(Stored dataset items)
=====
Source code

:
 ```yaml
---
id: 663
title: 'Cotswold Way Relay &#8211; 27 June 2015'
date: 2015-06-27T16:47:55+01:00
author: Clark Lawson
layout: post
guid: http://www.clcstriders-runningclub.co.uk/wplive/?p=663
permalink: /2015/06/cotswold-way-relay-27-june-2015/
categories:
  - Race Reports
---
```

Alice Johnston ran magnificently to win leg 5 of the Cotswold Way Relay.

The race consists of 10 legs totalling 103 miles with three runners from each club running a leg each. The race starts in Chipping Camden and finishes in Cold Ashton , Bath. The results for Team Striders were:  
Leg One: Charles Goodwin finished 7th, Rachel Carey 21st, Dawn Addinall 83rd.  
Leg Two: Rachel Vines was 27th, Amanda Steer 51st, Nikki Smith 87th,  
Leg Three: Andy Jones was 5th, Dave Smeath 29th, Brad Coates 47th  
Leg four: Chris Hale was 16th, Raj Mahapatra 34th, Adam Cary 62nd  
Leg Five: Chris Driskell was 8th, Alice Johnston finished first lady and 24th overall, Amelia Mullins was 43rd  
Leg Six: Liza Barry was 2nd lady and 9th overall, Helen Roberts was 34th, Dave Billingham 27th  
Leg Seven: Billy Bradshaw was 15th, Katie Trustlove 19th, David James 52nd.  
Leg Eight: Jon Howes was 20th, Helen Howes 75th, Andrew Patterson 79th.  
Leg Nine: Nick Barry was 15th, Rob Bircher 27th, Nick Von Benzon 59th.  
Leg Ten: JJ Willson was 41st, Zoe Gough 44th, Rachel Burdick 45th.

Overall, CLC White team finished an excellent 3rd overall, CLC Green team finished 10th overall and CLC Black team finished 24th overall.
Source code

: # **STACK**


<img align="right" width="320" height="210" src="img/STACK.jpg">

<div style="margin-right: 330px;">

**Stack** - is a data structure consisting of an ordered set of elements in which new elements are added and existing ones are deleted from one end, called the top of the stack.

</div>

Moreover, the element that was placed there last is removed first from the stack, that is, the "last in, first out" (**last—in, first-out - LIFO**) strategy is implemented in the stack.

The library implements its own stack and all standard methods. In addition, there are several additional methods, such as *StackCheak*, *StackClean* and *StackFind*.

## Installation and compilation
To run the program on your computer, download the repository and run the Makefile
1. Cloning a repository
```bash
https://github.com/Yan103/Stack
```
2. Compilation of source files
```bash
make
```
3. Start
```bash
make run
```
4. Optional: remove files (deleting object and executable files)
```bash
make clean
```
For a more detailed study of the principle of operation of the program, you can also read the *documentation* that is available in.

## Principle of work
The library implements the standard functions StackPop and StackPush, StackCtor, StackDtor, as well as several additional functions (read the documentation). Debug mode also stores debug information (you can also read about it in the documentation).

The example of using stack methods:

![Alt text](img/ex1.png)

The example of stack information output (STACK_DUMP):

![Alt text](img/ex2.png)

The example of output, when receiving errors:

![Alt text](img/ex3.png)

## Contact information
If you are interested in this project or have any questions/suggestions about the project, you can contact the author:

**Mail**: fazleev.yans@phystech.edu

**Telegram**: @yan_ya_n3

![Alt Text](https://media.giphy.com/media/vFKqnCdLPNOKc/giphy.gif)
=====
- Task requirements: Write out each line exactly, beginning at the one with "For a more detailed" and ending at the final line of the records above, with nothing added.

- Solution for this exercise:
For a more detailed study of the principle of operation of the program, you can also read the *documentation* that is available in.

## Principle of work
The library implements the standard functions StackPop and StackPush, StackCtor, StackDtor, as well as several additional functions (read the documentation). Debug mode also stores debug information (you can also read about it in the documentation).

The example of using stack methods:

![Alt text](img/ex1.png)

The example of stack information output (STACK_DUMP):

![Alt text](img/ex2.png)

The example of output, when receiving errors:

![Alt text](img/ex3.png)

## Contact information
If you are interested in this project or have any questions/suggestions about the project, you can contact the author:

**Mail**: fazleev.yans@phystech.edu

**Telegram**: @yan_ya_n3

![Alt Text](https://media.giphy.com/media/vFKqnCdLPNOKc/giphy.gif)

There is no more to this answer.